The objective was to predict the daily excess returns of the S&P 500 and output a daily portfolio allocation decision to maximize risk-adjusted returns (Sharpe Ratio).

  • Input Data: 8,990 trading days $\times$ 98 features.
  • Features: Market Dynamics ($M^$), Macroeconomic ($E^$), Interest Rates ($I^$), Price/Valuation ($P^$), Volatility ($V^$), Sentiment ($S^$), and Dummy variables ($D^*$).
  • Output: An allocation value between $[0, 2]$:
    • $0$: No investment (Cash/Risk-free).
    • $1$: Full investment in S&P 500.
    • $2$: 2x Leveraged investment.
  • Target Variable: market_forward_excess_returns (Forward returns relative to expectations, winsorized using Median Absolute Deviation).

3. Theoretical Challenges

Financial time series prediction presents unique challenges compared to domains like computer vision or NLP:

  1. Low Signal-to-Noise Ratio: The daily volatility of the S&P 500 (~1%) is roughly 25 times larger than the expected daily return (~0.04%). The "signal" is buried in "noise".
  2. The $R^2$ Paradox: In this domain, a negative Out-of-Sample $R^2$ does not necessarily imply a failed model. A model with low or negative $R^2$ can still generate significant economic profits (high Sharpe Ratio) if the timing variance is managed correctly.
  3. Efficient Market Hypothesis: "Shallow" models often outperform "deep" models because financial data lacks the high-fidelity signal required to train complex deep networks without overfitting.
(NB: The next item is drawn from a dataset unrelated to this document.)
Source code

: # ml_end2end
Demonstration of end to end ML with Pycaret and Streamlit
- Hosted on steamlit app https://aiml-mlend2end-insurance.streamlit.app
4. Methodology & Research-Based Architecture

4.1. Model Architectures

We experimented with several deep learning architectures, evolving from standard sequence models to specialized tabular transformers. This was based on both experimentation and looking at proposed solutions for financial modelling and modifying them for our use case.

A. CNN-LSTM Ensemble

Reference: Kaijian He et al., "Financial Time Series Forecasting with the Deep Learning Ensemble Model," Mathematics 11, no. 4 (2023): 1054 [7].
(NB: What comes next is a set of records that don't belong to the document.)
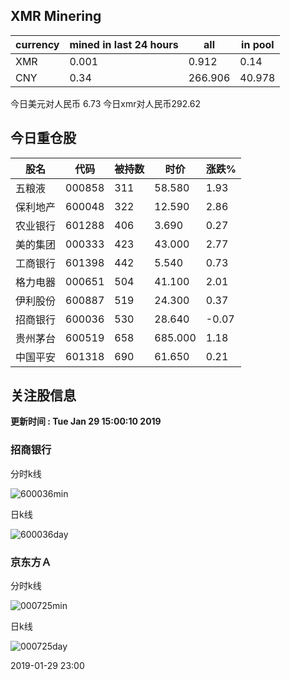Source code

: ## XMR Minering

|currency|mined in last 24 hours|all|in pool|
|---|---|---|---|
|XMR|0.001|0.912|0.14|
|CNY|0.34|266.906|40.978|

今日美元对人民币 6.73	今日xmr对人民币292.62


## 今日重仓股 

|股名|代码|被持数|时价|涨跌%|
|---|---|---|---|---|
|五粮液|000858|311|58.580|1.93|
|保利地产|600048|322|12.590|2.86|
|农业银行|601288|406|3.690|0.27|
|美的集团|000333|423|43.000|2.77|
|工商银行|601398|442|5.540|0.73|
|格力电器|000651|504|41.100|2.01|
|伊利股份|600887|519|24.300|0.37|
|招商银行|600036|530|28.640|-0.07|
|贵州茅台|600519|658|685.000|1.18|
|中国平安|601318|690|61.650|0.21|

## 关注股信息
**更新时间 : Tue Jan 29 15:00:10 2019**
### 招商银行 
分时k线

![600036min](http://image.sinajs.cn/newchart/min/n/sh600036.gif)

日k线

![600036day](http://image.sinajs.cn/newchart/daily/n/sh600036.gif)

### 京东方Ａ 
分时k线

![000725min](http://image.sinajs.cn/newchart/min/n/sz000725.gif)

日k线

![000725day](http://image.sinajs.cn/newchart/daily/n/sz000725.gif)

2019-01-29 23:00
Approach: Inspired by the architecture proposed by He et al. [7], we combined the spatial feature extraction capabilities of Convolutional Neural Networks (CNNs) with the temporal sequence modeling of Long Short-Term Memory (LSTM) networks. We modified this by creating an ensemble of 3 versions and adding residual connections to model linear and non-linear features.

  • Architecture:
    • Branch A (CNN-LSTM): A 1D Convolutional layer (64 filters, kernel size 3) extracts local short-term patterns (e.g., 3-day trends). This is followed by Batch Normalization and an LSTM layer (64 units) to capture longer-term dependencies.
    • Branch B (Residual Skip): A direct skip connection processes the raw input through a dense layer, preserving the original signal and aiding gradient flow.
    • Merge: The branches are concatenated and passed through dense layers to produce the final prediction.
  • Ensemble Strategy: To improve robustness, we trained an ensemble of 3 identical models with different random seeds and averaged their predictions.
  • Performance: Adjusted Sharpe Ratio: 0.696
    Architecture from [7] alt text Our Architecture below alt text


B. Temporal Convolutional Network (TCN)

Reference: Li, Jianlong, Siyuan Wang, Zhihang Zhu, and Bingyan Han. "Stock Prediction Based on Deep Learning and its Application in Pairs Trading." In 2022 International Symposium on Networks, Computers and Communications (ISNCC), 1-6. IEEE, 2022. [8]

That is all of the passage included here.